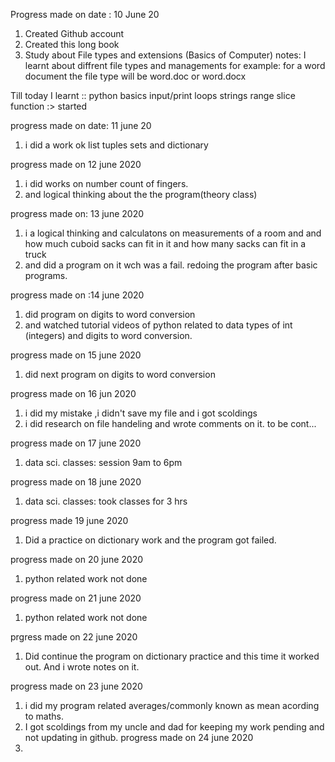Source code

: Progress made on date : 10 June 20
1) Created Github account
2) Created this long book
3) Study about File types and extensions (Basics of Computer)
  notes:
        I learnt about diffrent file types and managements 
        for example: for a word document the file type will be 
        word.doc or word.docx  
            
Till today I learnt ::
        python basics
        input/print
        loops
        strings
        range
        slice
        function :> started
 
 
 
 
 progress made on date: 11 june 20
 1) i did a work ok list tuples sets and dictionary
 
 progress made on 12 june 2020
 1) i did works on number count of fingers.
 2) and logical thinking about the the program(theory class) 

progress made on: 13 june 2020
1) i a logical thinking and calculatons on measurements of a room and and how 
 much cuboid sacks can fit in it and how many sacks can fit 
 in a truck
2) and did a program on it wch was a fail.
 redoing the program after basic programs.
 
 progress made on :14 june 2020
 1) did program on digits to word conversion 
 2) and watched tutorial videos of python related to
  data types of int (integers) and digits to word conversion.
   
   progress made on 15 june 2020
  1) did next program on digits to word conversion
   
   progress made on 16 jun 2020
   1) i did my mistake ,i didn't
   save my file and i got scoldings
   2) i did research on file handeling and wrote 
    comments on it. to be cont...
    
   progress made on 17 june 2020
   1) data sci. classes: session 9am to 6pm 
   
   progress made on 18 june 2020
   1) data sci. classes: took classes for 3 hrs
    
   progress made 19 june 2020
   1) Did a practice on dictionary work and 
   the program got failed.
   
   progress made on 20 june 2020
   1) python related work not done 
   
   progress made on 21 june 2020
   1) python related work not done 
   
   prgress made on 22 june 2020
   1) Did continue the program on dictionary practice and
   this time it worked out. And i wrote notes on it.
   
   progress made on 23 june 2020
   1) i did my program related averages/commonly known as 
     mean acording to maths.
   2) I got scoldings from my uncle and dad for keeping
    my work pending and not updating in github.
   progress made on 24 june 2020 
   1)   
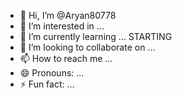 - 👋 Hi, I’m @Aryan80778
- 👀 I’m interested in ...
- 🌱 I’m currently learning ... STARTING
- 💞️ I’m looking to collaborate on ...
- 📫 How to reach me ...
- 😄 Pronouns: ...
- ⚡ Fun fact: ...

<!---
Aryan80778/Aryan80778 is a ✨ special ✨ repository because its `README.md` (this file) appears on your GitHub profile.
You can click the Preview link to take a look at your changes.
--->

### [WHAT THE TASK REQUIRES]
What lines of the data include the word "learnt"? Copy each of them.

### [WRITTEN RESPONSE]
        I learnt about diffrent file types and managements 
Till today I learnt ::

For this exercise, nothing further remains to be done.